▼▼▼
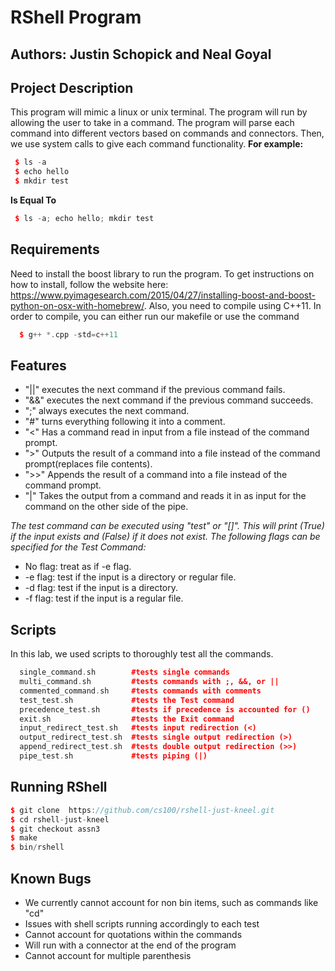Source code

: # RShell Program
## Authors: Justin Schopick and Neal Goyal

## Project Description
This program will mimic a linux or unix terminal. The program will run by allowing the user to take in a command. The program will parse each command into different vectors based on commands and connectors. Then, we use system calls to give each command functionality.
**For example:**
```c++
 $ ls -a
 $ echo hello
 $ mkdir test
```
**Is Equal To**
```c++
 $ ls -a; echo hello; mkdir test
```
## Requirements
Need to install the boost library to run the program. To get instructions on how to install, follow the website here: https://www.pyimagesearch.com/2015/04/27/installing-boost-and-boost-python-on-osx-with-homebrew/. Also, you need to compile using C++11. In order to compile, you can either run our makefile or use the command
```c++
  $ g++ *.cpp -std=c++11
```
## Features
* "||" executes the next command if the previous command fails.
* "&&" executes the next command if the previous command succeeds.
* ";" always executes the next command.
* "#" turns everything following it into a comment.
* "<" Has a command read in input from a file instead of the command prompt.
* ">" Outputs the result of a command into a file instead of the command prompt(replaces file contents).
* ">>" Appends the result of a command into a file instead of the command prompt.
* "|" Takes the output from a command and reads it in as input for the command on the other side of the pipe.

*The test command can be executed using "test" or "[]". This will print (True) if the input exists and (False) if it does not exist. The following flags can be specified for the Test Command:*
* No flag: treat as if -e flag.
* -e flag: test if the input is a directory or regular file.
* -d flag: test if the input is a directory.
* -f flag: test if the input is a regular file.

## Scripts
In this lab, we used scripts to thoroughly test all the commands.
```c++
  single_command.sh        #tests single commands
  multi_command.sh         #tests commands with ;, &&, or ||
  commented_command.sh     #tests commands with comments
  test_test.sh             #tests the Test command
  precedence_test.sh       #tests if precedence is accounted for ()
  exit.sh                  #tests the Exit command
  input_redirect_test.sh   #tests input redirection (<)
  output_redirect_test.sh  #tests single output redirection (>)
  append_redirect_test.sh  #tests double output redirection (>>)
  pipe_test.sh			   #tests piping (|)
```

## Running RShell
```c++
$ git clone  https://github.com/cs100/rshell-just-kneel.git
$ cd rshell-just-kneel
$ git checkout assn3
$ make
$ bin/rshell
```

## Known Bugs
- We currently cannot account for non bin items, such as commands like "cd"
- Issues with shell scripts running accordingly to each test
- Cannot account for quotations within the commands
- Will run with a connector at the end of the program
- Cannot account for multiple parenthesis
▲▲▲
▼▼▼
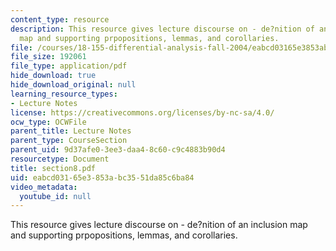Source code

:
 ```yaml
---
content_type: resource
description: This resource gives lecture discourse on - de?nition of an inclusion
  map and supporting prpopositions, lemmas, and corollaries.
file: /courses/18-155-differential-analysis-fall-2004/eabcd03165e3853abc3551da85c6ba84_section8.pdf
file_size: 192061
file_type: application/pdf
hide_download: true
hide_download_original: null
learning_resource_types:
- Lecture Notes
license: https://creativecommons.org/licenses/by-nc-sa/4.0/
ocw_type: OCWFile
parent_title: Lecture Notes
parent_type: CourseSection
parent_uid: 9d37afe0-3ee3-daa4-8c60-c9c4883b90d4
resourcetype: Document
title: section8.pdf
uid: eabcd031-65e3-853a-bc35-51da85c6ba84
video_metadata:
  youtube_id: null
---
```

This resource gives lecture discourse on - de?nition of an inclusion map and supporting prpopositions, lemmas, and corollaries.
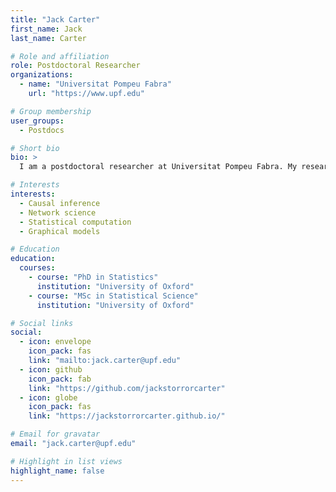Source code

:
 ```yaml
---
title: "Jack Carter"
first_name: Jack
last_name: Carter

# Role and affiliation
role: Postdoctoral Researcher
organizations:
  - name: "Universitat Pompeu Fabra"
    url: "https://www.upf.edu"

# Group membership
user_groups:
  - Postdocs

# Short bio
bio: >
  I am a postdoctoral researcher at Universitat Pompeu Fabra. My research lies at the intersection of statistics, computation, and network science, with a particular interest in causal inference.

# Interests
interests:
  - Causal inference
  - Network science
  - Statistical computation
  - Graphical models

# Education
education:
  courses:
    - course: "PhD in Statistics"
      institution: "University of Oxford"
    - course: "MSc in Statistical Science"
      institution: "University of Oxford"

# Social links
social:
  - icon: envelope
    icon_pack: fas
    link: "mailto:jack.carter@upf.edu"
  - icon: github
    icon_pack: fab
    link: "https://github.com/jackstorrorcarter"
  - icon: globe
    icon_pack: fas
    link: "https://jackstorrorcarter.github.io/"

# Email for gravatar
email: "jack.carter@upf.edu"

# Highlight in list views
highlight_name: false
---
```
▲▲▲
_DIRECTIONS FOR THIS TASK_
Each line that holds the word "gives" should be extracted from the records.

_SOLUTION TO THE PROBLEM_
description: This resource gives lecture discourse on - de?nition of an inclusion
This resource gives lecture discourse on - de?nition of an inclusion map and supporting prpopositions, lemmas, and corollaries.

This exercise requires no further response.